ALEC applauds the decision to not sign the "economy-busting Kyoto Protocol," which it accurately describes as the "international treaty to regulate emissions of greenhouse gases like carbon dioxide."
Funding
- Between 1985-2002, ALEC received 53 grants totaling $2.836 million from a short list of conservative foundations. These included the Allegheny Foundation, Castle Rock Foundation, the Claude R. Lambe Charitable Foundation, and the Koch, Bradley, and Olin Foundations, among others.
- Corporate membership fees range between $5,000 and $50,000 with additional annual fees to participate in certain task forces.
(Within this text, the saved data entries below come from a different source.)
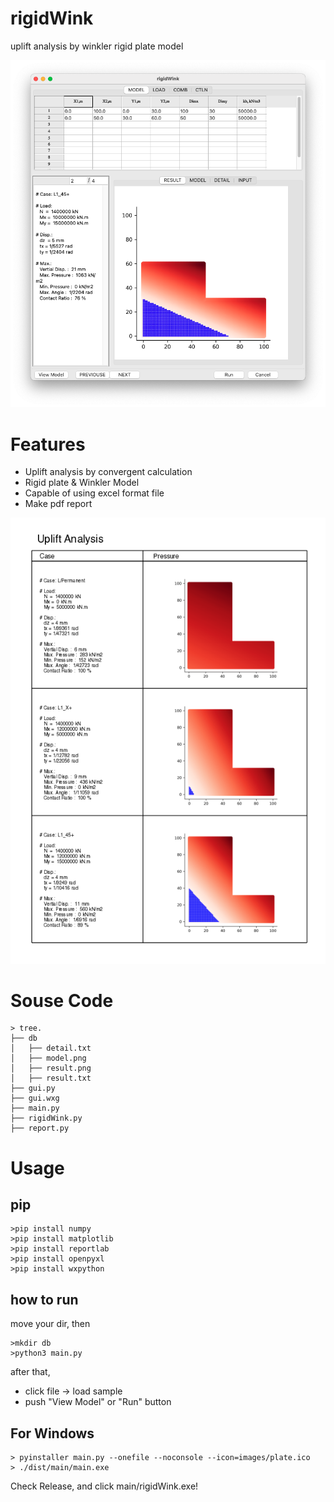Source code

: # rigidWink

uplift analysis by winkler rigid plate model

![Image](./images/rigidWink.png)

# Features
- Uplift analysis by convergent calculation
- Rigid plate & Winkler Model
- Capable of using excel format file
- Make pdf report

![Image](./images/sample.png)


# Souse Code

``` shell
> tree.
├── db
│   ├── detail.txt
│   ├── model.png
│   ├── result.png
│   ├── result.txt
├── gui.py
├── gui.wxg
├── main.py
├── rigidWink.py
├── report.py
```
# Usage

## pip
``` shell
>pip install numpy
>pip install matplotlib
>pip install reportlab
>pip install openpyxl
>pip install wxpython
```
## how to run
move your dir, then

``` shell
>mkdir db
>python3 main.py
```

after that,
- click file -> load sample
- push "View Model" or "Run" button

## For Windows

``` DOS
> pyinstaller main.py --onefile --noconsole --icon=images/plate.ico
> ./dist/main/main.exe
```

Check Release, and click main/rigidWink.exe!
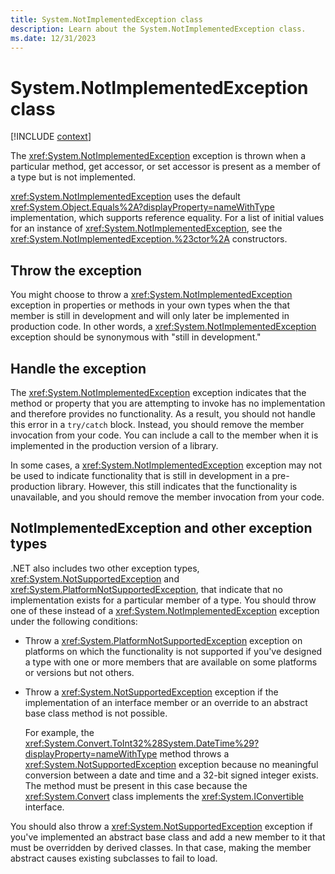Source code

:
 ```yaml
---
title: System.NotImplementedException class
description: Learn about the System.NotImplementedException class.
ms.date: 12/31/2023
---
```

# System.NotImplementedException class

[!INCLUDE [context](includes/context.md)]

The <xref:System.NotImplementedException> exception is thrown when a particular method, get accessor, or set accessor is present as a member of a type but is not implemented.

<xref:System.NotImplementedException> uses the default <xref:System.Object.Equals%2A?displayProperty=nameWithType> implementation, which supports reference equality. For a list of initial values for an instance of <xref:System.NotImplementedException>, see the <xref:System.NotImplementedException.%23ctor%2A> constructors.

## Throw the exception

You might choose to throw a  <xref:System.NotImplementedException> exception in properties or methods in your own types when the that member is still in development and will only later be implemented in production code. In other words,  a <xref:System.NotImplementedException> exception should be synonymous with "still in development."

## Handle the exception

The <xref:System.NotImplementedException> exception indicates that the method or property that you are attempting to invoke has no implementation and therefore provides no functionality. As a result, you should not handle this error in a `try/catch` block. Instead, you should remove the member invocation from your code. You can include a call to the member when it is implemented in the production version of a library.

In some cases, a <xref:System.NotImplementedException> exception may not be used to indicate functionality that is still in development in a pre-production library. However, this still indicates that the functionality is unavailable, and you should remove the member invocation from your code.

## NotImplementedException and other exception types

.NET also includes two other exception types, <xref:System.NotSupportedException> and <xref:System.PlatformNotSupportedException>, that indicate that no implementation exists for a particular member of a type. You should throw one of these instead of a <xref:System.NotImplementedException> exception under the following conditions:

- Throw a <xref:System.PlatformNotSupportedException> exception on platforms on which the functionality is not supported if you've designed a type with one or more members that are available on some platforms or versions but not others.
- Throw a <xref:System.NotSupportedException> exception if the implementation of an interface member or an override to an abstract base class method is not possible.

  For example, the <xref:System.Convert.ToInt32%28System.DateTime%29?displayProperty=nameWithType> method throws a <xref:System.NotSupportedException> exception because no meaningful conversion between a date and time and a 32-bit signed integer exists. The method must be present in this case because the <xref:System.Convert> class implements the <xref:System.IConvertible> interface.

You should also throw a <xref:System.NotSupportedException> exception if you've implemented an abstract base class and add a new member to it that must be overridden by derived classes. In that case, making the member abstract causes existing subclasses to fail to load.
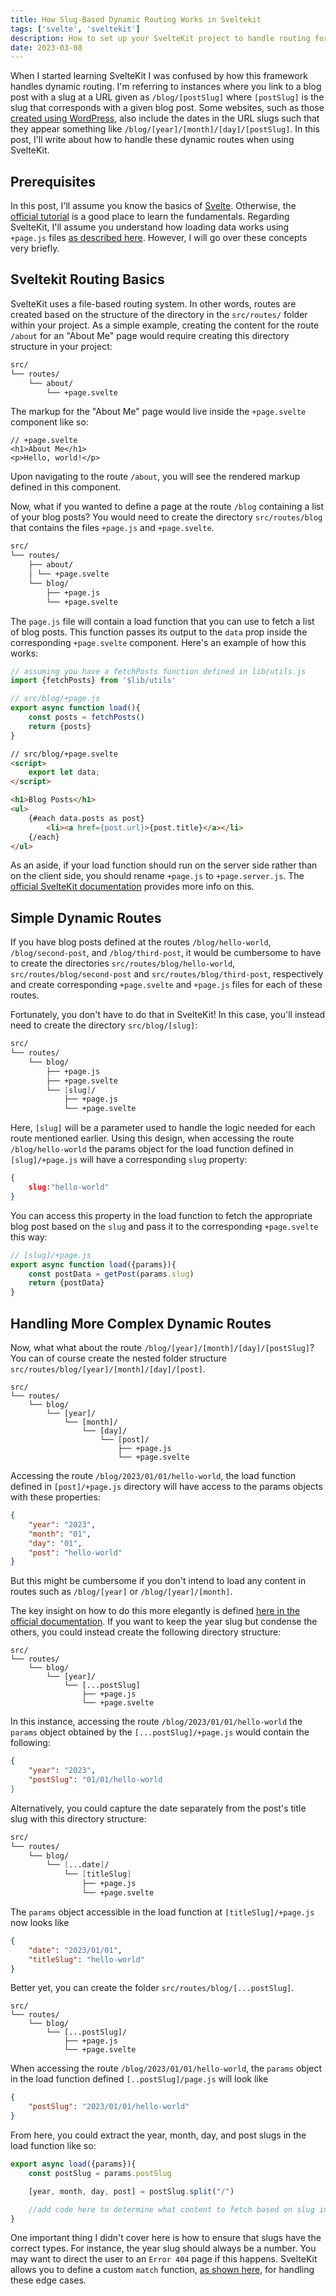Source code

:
 ```yaml
---
title: How Slug-Based Dynamic Routing Works in Sveltekit
tags: ['svelte', 'sveltekit']
description: How to set up your SvelteKit project to handle routing for dynamic routes of varying complexity.
date: 2023-03-08
---
```



When I started learning SvelteKit I was confused by how this framework handles dynamic routing. I'm referring to instances where you link to a blog post with a slug at a URL given as `/blog/[postSlug]` where `[postSlug]` is the slug that corresponds with a given blog post. Some websites, such as those [created using WordPress](https://wordpress.com/support/permalinks-and-slugs/), also include the dates in the URL slugs such that they appear something like `/blog/[year]/[month]/[day]/[postSlug]`. In this post, I'll write about how to handle these dynamic routes when using SvelteKit.

## Prerequisites

In this post, I'll assume you know the basics of [Svelte](https://svelte.dev/). Otherwise, the [official tutorial](https://svelte.dev/tutorial/basics) is a good place to learn the fundamentals. Regarding SvelteKit, I'll assume you understand how loading data works using `+page.js` files [as described here](https://kit.svelte.dev/docs/load). However, I will go over these concepts very briefly.

## Sveltekit  Routing Basics

SvelteKit uses a file-based routing system. In other words, routes are created based on the structure of the directory in the `src/routes/` folder within your project. As a simple example, creating the content for the route `/about` for an "About Me" page would require creating this directory structure in your project:


```fs
src/ 
└── routes/ 
	└── about/ 
		└── +page.svelte
```

The markup for the "About Me" page would live inside the `+page.svelte` component  like so:

```svelte
// +page.svelte
<h1>About Me</h1>
<p>Hello, world!</p>
```

Upon navigating to the route `/about`, you will see the rendered markup defined in this component.

Now, what if you wanted to define a page at the route `/blog` containing a list of your blog posts? You would need to create the directory `src/routes/blog` that contains the files `+page.js` and `+page.svelte`.  

```fs
src/ 
└── routes/ 
	├── about/ 
	│ └── +page.svelte 
	└── blog/ 
		├── +page.js 
		└── +page.svelte
```

The `page.js` file will contain a load function that you can use to fetch a list of blog posts. This function passes its output to the `data` prop inside the corresponding `+page.svelte` component. Here's an example of how this works:

```javascript
// assuming you have a fetchPosts function defined in lib/utils.js
import {fetchPosts} from '$lib/utils'

// src/blog/+page.js
export async function load(){
	const posts = fetchPosts()
	return {posts}
}
```

```html
// src/blog/+page.svelte
<script>
	export let data;
</script>

<h1>Blog Posts</h1>
<ul>
	{#each data.posts as post}
		<li><a href={post.url}>{post.title}</a></li>
	{/each}
</ul>
```

As an aside, if your load function should run on the server side rather than on the client side, you should rename `+page.js`  to  `+page.server.js`. The [official SvelteKit documentation](https://kit.svelte.dev/docs/load) provides more info on this.

## Simple Dynamic Routes

If you have blog posts defined at the routes `/blog/hello-world`, `/blog/second-post`, and `/blog/third-post`, it would be cumbersome to have to create the directories `src/routes/blog/hello-world`,  `src/routes/blog/second-post` and `src/routes/blog/third-post`, respectively and create corresponding `+page.svelte` and `+page.js` files for each of these routes. 

Fortunately, you don't have to do that in SvelteKit! In this case, you'll instead need to create the directory `src/blog/[slug]`:

```fs
src/ 
└── routes/ 
	└── blog/ 
		├── +page.js 
		├── +page.svelte 
		└── [slug]/
			├── +page.js 
			└── +page.svelte
```

Here, `[slug]` will be a parameter used to handle the logic needed for each route mentioned earlier. Using this design, when accessing the route `/blog/hello-world` the params object for the load function defined in `[slug]/+page.js` will have a corresponding `slug` property:

```json
{
	slug:"hello-world"
}
```

You can access this property in the load function to fetch the appropriate blog post based on the `slug` and pass it to the corresponding `+page.svelte` this way:

```javascript
// [slug]/+page.js
export async function load({params}){
	const postData = getPost(params.slug)
	return {postData}
}
```


## Handling More Complex Dynamic Routes

Now, what what about the route `/blog/[year]/[month]/[day]/[postSlug]`? You can of course create the nested folder structure `src/routes/blog/[year]/[month]/[day]/[post]`. 

```
src/ 
└── routes/ 
	└── blog/ 
		└── [year]/ 
			└── [month]/ 
				└── [day]/ 
					└── [post]/ 
						├── +page.js 
						└── +page.svelte
```

Accessing the route `/blog/2023/01/01/hello-world`, the load function defined in `[post]/+page.js` directory will have access to the params objects with these properties:

```json
{
	"year": "2023",
	"month": "01",
	"day": "01",
	"post": "hello-world"
}
```

But this might be cumbersome if you don't intend to load any content in routes such as `/blog/[year]` or `/blog/[year]/[month]`. 

The key insight on how to do this more elegantly is defined [here in the official documentation](https://kit.svelte.dev/docs/load#using-url-data-params). If you want to keep the year slug but condense the others, you could instead create the following directory structure:

```
src/ 
└── routes/ 
	└── blog/ 
		└── [year]/ 
			└── [...postSlug]
				├── +page.js 
				└── +page.svelte
```

In this instance, accessing the route `/blog/2023/01/01/hello-world` the `params` object obtained by the `[...postSlug]/+page.js` would contain the following: 

```json
{
	"year": "2023",
	"postSlug": "01/01/hello-world
}
```

Alternatively, you could capture the date separately from the post's title slug with this directory structure:

```fs
src/ 
└── routes/ 
	└── blog/ 
		└── [...date]/ 
			└── [titleSlug]
				├── +page.js 
				└── +page.svelte
```

The `params` object accessible in the load function at `[titleSlug]/+page.js` now looks like

```json
{
	"date": "2023/01/01",
	"titleSlug": "hello-world"
}
```

Better yet, you can create the folder `src/routes/blog/[...postSlug]`. 

```
src/ 
└── routes/ 
	└── blog/ 
		└── [...postSlug]/ 
			├── +page.js 
			└── +page.svelte
```

When accessing the route `/blog/2023/01/01/hello-world`, the `params` object in the load function defined `[..postSlug]/page.js` will look like

```json
{
	"postSlug": "2023/01/01/hello-world"
}
```

From here, you could extract the year, month, day, and post slugs in the load function like so:

``` javascript
export async load({params}){
	const postSlug = params.postSlug

	[year, month, day, post] = postSlug.split("/")

	//add code here to determine what content to fetch based on slug info
}
```

One important thing I didn't cover here is how to ensure that slugs have the correct types. For instance, the year slug should always be a number. You may want to direct the user to an `Error 404` page if this happens. SvelteKit allows you to define a custom `match` function, [as shown here](https://kit.svelte.dev/docs/advanced-routing#matching), for handling these edge cases.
- In 2002, Exxon contributed $193,200 to ALEC, jumping to $290,000 the following year.
History
- ALEC's early years conformed to Paul Weyrich's vision, focusing on standard right-wing causes such as opposing abortion and women's rights and supporting school prayer.
- In the 1980s ALEC's focus changed due to increased corporate interest and donations.
- ALEC was one of President Reagan's strongest supporters throughout the 1980s, for which it gained significant notoriety. Many of ALEC's key employees were offered jobs in the Reagan administration.
- In the mid-1980s ALEC began its own political action committee, ALEC-PAC, which targeted key races to influence partisan control of state legislatures.
ALEC Quotes:
- "Our members join for the purpose of having a seat at the table. That's just what we do, that's the service we offer. The organization is supported by money from the corporate sector, and, by paying to be members, corporations are allowed the opportunity to sit down at the table and discuss the issues that they have an interest in."